START Data under study

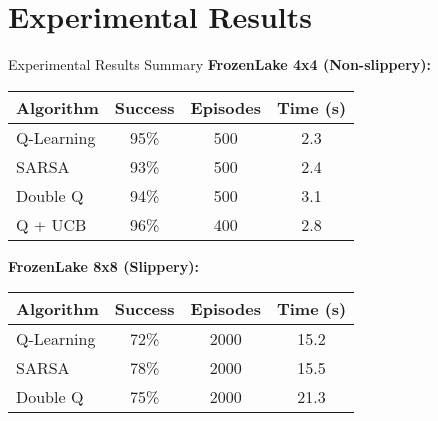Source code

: \documentclass[aspectratio=169,10pt]{beamer}
\begin{document}
\section{Experimental Results}

\begin{frame}{Experimental Results Summary}
\textbf{FrozenLake 4x4 (Non-slippery):}
\begin{center}
\begin{tabular}{|l|c|c|c|}
\hline
\textbf{Algorithm} & \textbf{Success} & \textbf{Episodes} & \textbf{Time (s)} \\
\hline
Q-Learning & 95\% & 500 & 2.3 \\
SARSA & 93\% & 500 & 2.4 \\
Double Q & 94\% & 500 & 3.1 \\
Q + UCB & 96\% & 400 & 2.8 \\
\hline
\end{tabular}
\end{center}

\textbf{FrozenLake 8x8 (Slippery):}
\begin{center}
\begin{tabular}{|l|c|c|c|}
\hline
\textbf{Algorithm} & \textbf{Success} & \textbf{Episodes} & \textbf{Time (s)} \\
\hline
Q-Learning & 72\% & 2000 & 15.2 \\
SARSA & 78\% & 2000 & 15.5 \\
Double Q & 75\% & 2000 & 21.3 \\
\hline
\end{tabular}
\end{center}
\end{frame}
\end{document}
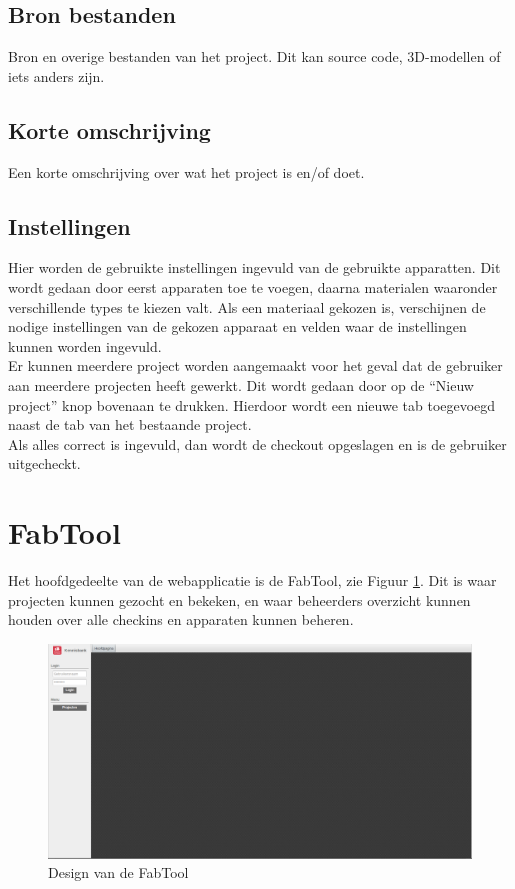 \subsection{Bron bestanden}

Bron en overige bestanden van het project. Dit kan source code, 3D-modellen of iets anders zijn.

\subsection{Korte omschrijving}

Een korte omschrijving over wat het project is en/of doet.

\subsection{Instellingen}

Hier worden de gebruikte instellingen ingevuld van de gebruikte apparatten. Dit wordt gedaan door eerst apparaten toe te voegen, daarna materialen waaronder verschillende types te kiezen valt. Als een materiaal gekozen is, verschijnen de nodige instellingen van de gekozen apparaat en velden waar de instellingen kunnen worden ingevuld. \\

Er kunnen meerdere project worden aangemaakt voor het geval dat de gebruiker aan meerdere projecten heeft gewerkt. Dit wordt gedaan door op de ``Nieuw project'' knop bovenaan te drukken. Hierdoor wordt een nieuwe tab toegevoegd naast de tab van het bestaande project. \\
Als alles correct is ingevuld, dan wordt de checkout opgeslagen en is de gebruiker uitgecheckt.

\section{FabTool}

Het hoofdgedeelte van de webapplicatie is de FabTool, zie Figuur \ref{fig:fabtool}. Dit is waar projecten kunnen gezocht en bekeken, en waar beheerders overzicht kunnen houden over alle checkins en apparaten kunnen beheren.

\begin{figure}[Hh]
	\centering
	\includegraphics[width=1\textwidth]{Images/fabtool.png}
	\caption{Design van de FabTool}
	\label{fig:fabtool}
\end{figure}

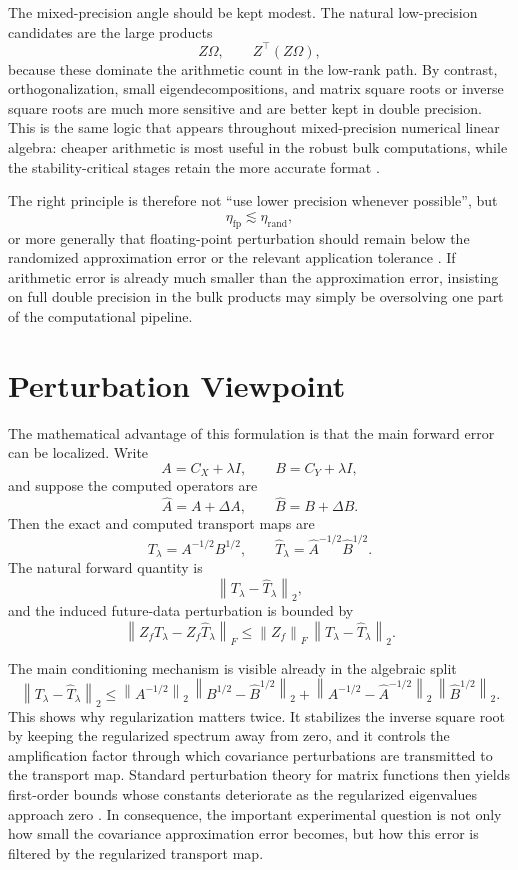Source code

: \documentclass[12pt,a4paper]{article}
\newcommand{\norm}[1]{\left\lVert #1 \right\rVert}
\begin{document}
The mixed-precision angle should be kept modest. The natural low-precision candidates are the large products
\[
	Z\Omega, \qquad Z^\top(Z\Omega),
\]
because these dominate the arithmetic count in the low-rank path. By contrast, orthogonalization, small eigendecompositions, and matrix square roots or inverse square roots are much more sensitive and are better kept in double precision. This is the same logic that appears throughout mixed-precision numerical linear algebra: cheaper arithmetic is most useful in the robust bulk computations, while the stability-critical stages retain the more accurate format \cite{higham2022mixed}.

The right principle is therefore not ``use lower precision whenever possible'', but
\[
	\eta_{\mathrm{fp}} \lesssim \eta_{\mathrm{rand}},
\]
or more generally that floating-point perturbation should remain below the randomized approximation error or the relevant application tolerance \cite{carson2026balancing}. If arithmetic error is already much smaller than the approximation error, insisting on full double precision in the bulk products may simply be oversolving one part of the computational pipeline.

\section{Perturbation Viewpoint}

The mathematical advantage of this formulation is that the main forward error can be localized. Write
\[
	A = C_X + \lambda I, \qquad B = C_Y + \lambda I,
\]
and suppose the computed operators are
\[
	\widehat A = A + \Delta A, \qquad \widehat B = B + \Delta B.
\]
Then the exact and computed transport maps are
\[
	T_\lambda = A^{-1/2}B^{1/2},
	\qquad
	\widehat T_\lambda = \widehat A^{-1/2}\widehat B^{1/2}.
\]
The natural forward quantity is
\[
	\norm{T_\lambda - \widehat T_\lambda}_2,
\]
and the induced future-data perturbation is bounded by
\[
	\norm{Z_f T_\lambda - Z_f \widehat T_\lambda}_F
	\le
	\norm{Z_f}_F\, \norm{T_\lambda - \widehat T_\lambda}_2.
\]

The main conditioning mechanism is visible already in the algebraic split
\[
	\norm{T_\lambda - \widehat T_\lambda}_2
	\le
	\norm{A^{-1/2}}_2\,\norm{B^{1/2} - \widehat B^{1/2}}_2
	+
	\norm{A^{-1/2} - \widehat A^{-1/2}}_2\,\norm{\widehat B^{1/2}}_2.
\]
This shows why regularization matters twice. It stabilizes the inverse square root by keeping the regularized spectrum away from zero, and it controls the amplification factor through which covariance perturbations are transmitted to the transport map. Standard perturbation theory for matrix functions then yields first-order bounds whose constants deteriorate as the regularized eigenvalues approach zero \cite{higham2008functions}. In consequence, the important experimental question is not only how small the covariance approximation error becomes, but how this error is filtered by the regularized transport map.
\end{document}
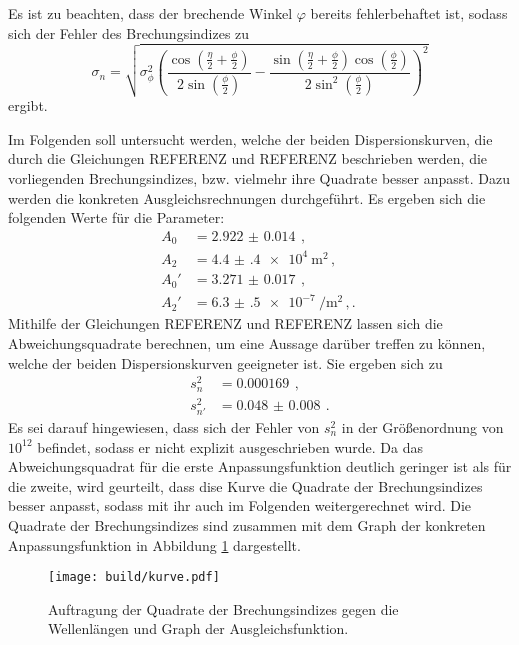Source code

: Es ist zu beachten, dass
der brechende Winkel $\varphi$ bereits fehlerbehaftet ist, sodass sich der Fehler
des Brechungsindizes zu
\begin{equation*}
  \sigma_n = \sqrt{
   \sigma_{\phi}^{2} \left(\frac{\cos{\left (\frac{\eta}{2} + \frac{\phi}{2} \right )}}{2 \sin{\left (\frac{\phi}{2} \right )}} - \frac{\sin{\left (\frac{\eta}{2}
  + \frac{\phi}{2} \right )} \cos{\left (\frac{\phi}{2} \right )}}{2 \sin^{2}{\left (\frac{\phi}{2} \right )}}\right)^{2}}
\end{equation*}
ergibt.

Im Folgenden soll untersucht werden, welche der beiden Dispersionskurven, die durch die
Gleichungen REFERENZ und REFERENZ beschrieben werden, die vorliegenden Brechungsindizes, bzw. vielmehr ihre Quadrate
besser anpasst. Dazu werden die konkreten Ausgleichsrechnungen durchgeführt. Es ergeben sich die
folgenden Werte für die Parameter:
\begin{align*}
  A_0 &= \SI{2.922(14)}{}\,,\\
  A_2 &= \SI{4.4(4)e4}{\meter\squared}\,,\\
  A_0' &= \SI{3.271(17)}{}\,,\\
  A_2' &= \SI{6.3(5)e-7}{\per\meter\squared}\,,.\
\end{align*}
Mithilfe der Gleichungen REFERENZ und REFERENZ lassen sich die Abweichungsquadrate
berechnen, um eine Aussage darüber treffen zu können, welche der beiden Dispersionskurven
geeigneter ist. Sie ergeben sich zu
\begin{align*}
  s_n^2 &= \SI{0.000169}{}\,,\\
  s_{n'}^2 &= \SI{0.048(8)}{}\,.
\end{align*}
Es sei darauf hingewiesen, dass sich der Fehler von $s_n^2$ in der Größenordnung
von $10^{12}$ befindet, sodass er nicht explizit ausgeschrieben wurde.
Da das Abweichungsquadrat für die erste Anpassungsfunktion deutlich geringer ist als für
die zweite, wird geurteilt, dass dise Kurve die Quadrate der Brechungsindizes besser anpasst,
sodass mit ihr auch im Folgenden weitergerechnet wird.
Die Quadrate der Brechungsindizes sind zusammen mit dem Graph der konkreten Anpassungsfunktion
in Abbildung \ref{fig:kurve} dargestellt.

\begin{figure}
  \centering
  \texttt{[image: build/kurve.pdf]}
  \caption{Auftragung der Quadrate der Brechungsindizes gegen die Wellenlängen und Graph der Ausgleichsfunktion.}
  \label{fig:kurve}
\end{figure}

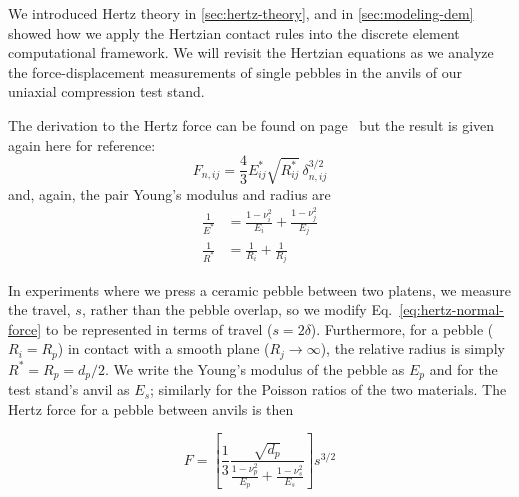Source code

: 




We introduced Hertz theory in \cref{sec:hertz-theory}, and in \cref{sec:modeling-dem} showed how we apply the Hertzian contact rules into the discrete element computational framework. We will revisit the Hertzian equations as we analyze the force-displacement measurements of single pebbles in the anvils of our uniaxial compression test stand.

The derivation to the Hertz force can be found on page~\pageref{eq:hertz-normal-force} but the result is given again here for reference:
\begin{equation*}
  F_{n,ij} = \frac{4}{3}E_{ij}^* \sqrt{R_{ij}^*} \, \delta_{n,ij}^{3/2}
\end{equation*}
and, again, the pair Young's modulus and radius are
\begin{align*}
\frac{1}{E^*} & = \frac{1-\nu_i^2}{E_i} + \frac{1-\nu_j^2}{E_j} \\
\frac{1}{R^*} & = \frac{1}{R_i} + \frac{1}{R_j}
\end{align*}

In experiments where we press a ceramic pebble between two platens, we measure the travel, $s$, rather than the pebble overlap, so we modify Eq.~\ref{eq:hertz-normal-force} to be represented in terms of travel ($s = 2\delta$). Furthermore, for a pebble ($R_i = R_p$) in contact with a smooth plane ($R_j \rightarrow \infty$), the relative radius is simply $R^* = R_p = d_p/2$. We write the Young's modulus of the pebble as $E_p$ and for the test stand's anvil as $E_s$; similarly for the Poisson ratios of the two materials. The Hertz force for a pebble between anvils is then

\begin{equation}\label{eq:contact-force}
        F = \left[\frac{1}{3}\frac{\sqrt{d_p}}{\frac{1-\nu_p^2}{E_p} + \frac{1-\nu_s^2}{E_s}}\right] s^{3/2}
\end{equation}


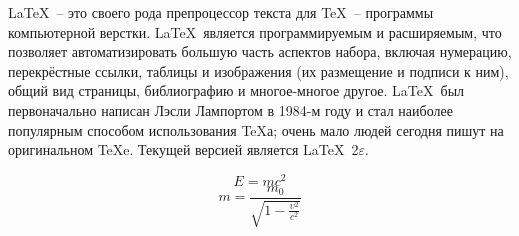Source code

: \documentclass[a4paper, 12pt]{article} %
\begin{document}
\LaTeX \  -- это своего рода препроцессор текста для \TeX \ -- программы компьютерной верстки. \LaTeX \ является программируемым и расширяемым, что позволяет автоматизировать большую часть аспектов набора, включая нумерацию, перекрёстные ссылки, таблицы и изображения (их размещение и подписи к ним), общий вид страницы, библиографию и многое-многое другое. \LaTeX \ был первоначально написан Лэсли Лампортом в 1984-м году и стал наиболее популярным способом использования \TeX а; очень мало людей сегодня пишут на оригинальном \TeX e. Текущей версией является \LaTeX \ 2$\varepsilon$.

\begin{displaymath}
    E = mc^2
\end{displaymath}
\begin{displaymath}
    m = \frac{m_{0}}{\sqrt{1 - \frac{\upsilon^2}{c^2}}}
\end{displaymath}
\end{document}
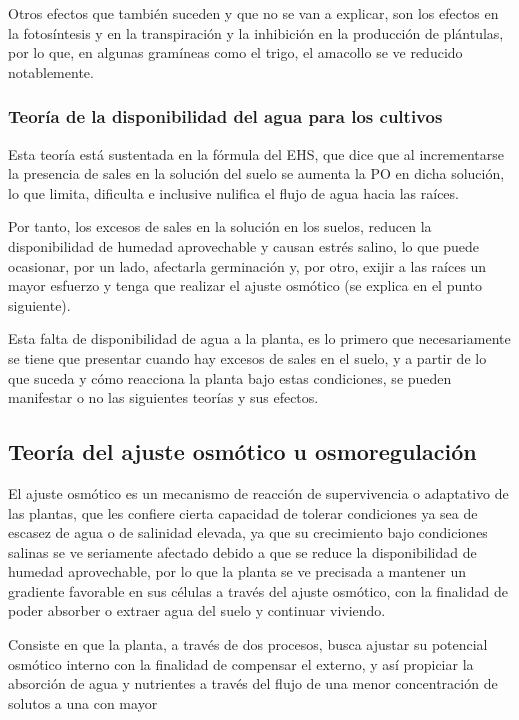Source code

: Otros efectos que también suceden y que no se van a explicar, son los efectos en la fotosíntesis y en la transpiración y la inhibición en la producción de plántulas, por lo que, en algunas gramíneas como el trigo, el amacollo se ve reducido notablemente.

\subsubsection{Teoría de la disponibilidad del agua para los cultivos}
Esta teoría está sustentada en la fórmula del EHS, que dice que al incrementarse la presencia de sales en la solución del suelo se aumenta la PO en dicha solución, lo que limita, dificulta e inclusive nulifica el flujo de agua hacia las raíces.

Por tanto, los excesos de sales en la solución en los suelos, reducen la disponibilidad de humedad aprovechable y causan estrés salino, lo que puede ocasionar, por un lado, afectarla germinación y, por otro, exijir a las raíces un mayor esfuerzo y tenga que realizar el ajuste osmótico (se explica en el punto siguiente).

Esta falta de disponibilidad de agua a la planta, es lo primero que necesariamente se tiene que presentar cuando hay excesos de sales en el suelo, y a partir de lo que suceda y cómo reacciona la planta bajo estas condiciones, se pueden manifestar o no las siguientes teorías y sus efectos.
\subsection{Teoría del ajuste osmótico u osmoregulación}
El ajuste osmótico es un mecanismo de reacción de supervivencia o adaptativo de las plantas, que les confiere cierta capacidad de tolerar condiciones ya sea de escasez de agua o de salinidad elevada, ya que su crecimiento bajo condiciones salinas se ve seriamente afectado debido a que se reduce la disponibilidad de humedad aprovechable, por lo que la planta se ve precisada a mantener un gradiente favorable en sus células a través del ajuste osmótico, con la finalidad de poder absorber o extraer agua del suelo y continuar viviendo.

Consiste en que la planta, a través de dos procesos, busca ajustar su potencial osmótico interno con la finalidad de compensar el externo, y así propiciar la absorción de agua y nutrientes a través del flujo de una menor concentración de solutos a una con mayor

END Data under study

● Task details
For each line above that includes "raíces", make a copy.

● Answer section
Esta teoría está sustentada en la fórmula del EHS, que dice que al incrementarse la presencia de sales en la solución del suelo se aumenta la PO en dicha solución, lo que limita, dificulta e inclusive nulifica el flujo de agua hacia las raíces.
Por tanto, los excesos de sales en la solución en los suelos, reducen la disponibilidad de humedad aprovechable y causan estrés salino, lo que puede ocasionar, por un lado, afectarla germinación y, por otro, exijir a las raíces un mayor esfuerzo y tenga que realizar el ajuste osmótico (se explica en el punto siguiente).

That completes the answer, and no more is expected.